- _WORK ORDER_: Set the data below down again, exactly, with every picture left out.

[Start of section]

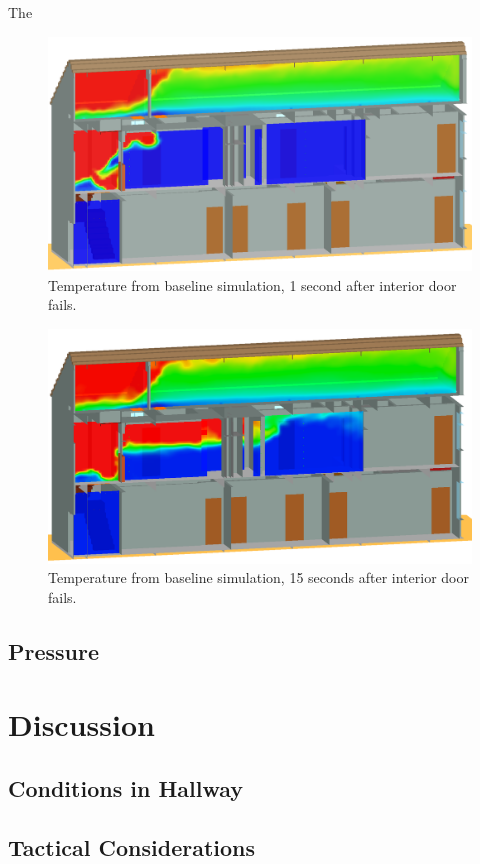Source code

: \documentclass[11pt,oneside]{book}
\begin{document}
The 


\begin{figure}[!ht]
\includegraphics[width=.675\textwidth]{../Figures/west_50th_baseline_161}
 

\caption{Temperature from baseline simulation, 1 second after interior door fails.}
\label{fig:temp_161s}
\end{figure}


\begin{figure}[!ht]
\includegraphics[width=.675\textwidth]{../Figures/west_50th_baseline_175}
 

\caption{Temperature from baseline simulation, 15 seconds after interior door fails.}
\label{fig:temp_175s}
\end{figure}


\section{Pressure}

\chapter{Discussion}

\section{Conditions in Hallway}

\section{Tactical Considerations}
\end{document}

[End of section]

- _WRITTEN RESPONSE_:
Source code

: \documentclass[11pt,oneside]{book}
\begin{document}
The 


\begin{figure}[!ht]
\includegraphics[width=.675\textwidth]{../Figures/west_50th_baseline_161}
 

\caption{Temperature from baseline simulation, 1 second after interior door fails.}
\label{fig:temp_161s}
\end{figure}


\begin{figure}[!ht]
\includegraphics[width=.675\textwidth]{../Figures/west_50th_baseline_175}
 

\caption{Temperature from baseline simulation, 15 seconds after interior door fails.}
\label{fig:temp_175s}
\end{figure}


\section{Pressure}

\chapter{Discussion}

\section{Conditions in Hallway}

\section{Tactical Considerations}
\end{document}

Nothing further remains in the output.